Many churches publish cookery books as fundraisers, often including a celebrity recipe in anticipation of higher sales. Some contributors’ recipes hint of ‘showing off’ by requiring unusual ingredients (hard to find), whilst others veer towards the plain or even dull. Yet, each recipe tells its own story. I glance at my late 1980s offering to a charity cookery book  and shudder – time consuming with a smack of nouvelle cuisine. Embarrassing. Community cook books are of their era, artefacts of regional cooking at a particular time. All too often there is a plethora of ‘sweet’  contributions in these ‘shared recipe works’. Life is uncertain so perhaps it is okay to eat pudding first, but it doesn’t bode well for an evenly distributed index of recipes. This aside, community books share a love of cooking, local project and friendship as well as the book’s original goal - instruction for food preparation.

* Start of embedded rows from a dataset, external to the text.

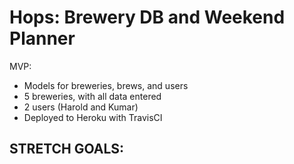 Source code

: # Hops: Brewery DB and Weekend Planner

MVP:
 - Models for breweries, brews, and users
 - 5 breweries, with all data entered
 - 2 users (Harold and Kumar)
 - Deployed to Heroku with TravisCI

 STRETCH GOALS:
 - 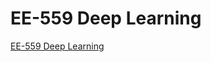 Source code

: # EE-559 Deep Learning
[EE-559 Deep Learning](https://documents.epfl.ch/users/f/fl/fleuret/www/dlc/)

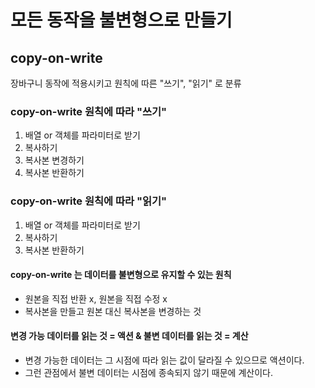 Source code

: # 모든 동작을 불변형으로 만들기

## copy-on-write

장바구니 동작에 적용시키고 원칙에 따른 "쓰기", "읽기" 로 분류

### copy-on-write 원칙에 따라 "쓰기"

1. 배열 or 객체를 파라미터로 받기
2. 복사하기
3. 복사본 변경하기
4. 복사본 반환하기

### copy-on-write 원칙에 따라 "읽기"

1. 배열 or 객체를 파라미터로 받기
2. 복사하기
3. 복사본 반환하기

#### copy-on-write 는 데이터를 불변형으로 유지할 수 있는 원칙

- 원본을 직접 반환 x, 원본을 직접 수정 x
- 복사본을 만들고 원본 대신 복사본을 변경하는 것

#### 변경 가능 데이터를 읽는 것 = 액션 & 불변 데이터를 읽는 것 = 계산

- 변경 가능한 데이터는 그 시점에 따라 읽는 값이 달라질 수 있으므로 액션이다.
- 그런 관점에서 불변 데이터는 시점에 종속되지 않기 때문에 계산이다.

The collection of such treasures is usually organised by women. The Ladies of the Scottish Guild undertake this kind of task in my local Kirk. In England it most probably falls to The Mothers’ Union. Whoever is at the church cookery book helm, there is a record of favourite recipes praising God through food domesticity. Publication is by women for women with the church benefiting through funds raised. Women can be united through food as they nurture others. An example of heavily gendered church volunteering. In the story of Mary and Martha, the latter represents home and busyness, ‘to do lists’ (Luke 10 38-42). Mary sat and spent time with Jesus whilst Martha went about the mundane domestic workload thats comes with the role of hostess. The message here is not about the to do list per se, but not feeling aggrieved by domesticity or indeed searching for perfection when there are interruptions to daily routine. Sometimes a quick slap up supper is called for rather than Nouvelle Cuisine.
It is not unknown for a recipe to be a closely guarded secret, demonstrating an unwillingness to share. This does not sit well in a Christian kitchen. Crediting the source of a recipe (even an adaptation) should come naturally, but if commercial money is involved it may become tricky.
There is variation in a recipe: ethnicity, richness, frugality, complexity, simplicity, expense and slow versus fast cooking time. Analysis of a recipe reveals a lot about the social status and culture of the writer. A professional food writer outclasses the amateur who may miss out ingredients or steps in a method, but with enthusiasm the gist of any recipe will hopefully survive. The publishing world has commercial reasons for putting money behind chosen authors but this need not silence the home cook. Each family deserves to own a Treasury of Recipes. In the Christian home it documents ideas for joyful hospitality through Jesus Christ. If young children can be involved there is a learning opportunity (literacy) through recipe reading and writing. A family cookbook signposts change through the generations. It can update social change, modernity e.g. a lower in fat recipe whilst reinforcing the juxtaposition of traditional recipes e.g. Easter Hot Cross Buns and Simnel Cake enriched with foraged and dried seaweed.
A family recipe book allows the writer(s) to reflect on the social and economic conditions of the era - to tweak traditional recipe ingredients so that the recipe reflects a changing world - plant based v animal ingredients. It also provides an opportunity to reconnect with the traditionally female voice in a what can often be a male dominated world. Recipe writing gives credibility to the act of menu planning and enhances the vocation of homemaking. A creative recipe has the potential to reach more people than a rather dull sermon. Feeding family and friends is an important and powerful act. Cooking with real, raw ingredients encourages healthy eating, commensality and can fuel our spiritual thinking.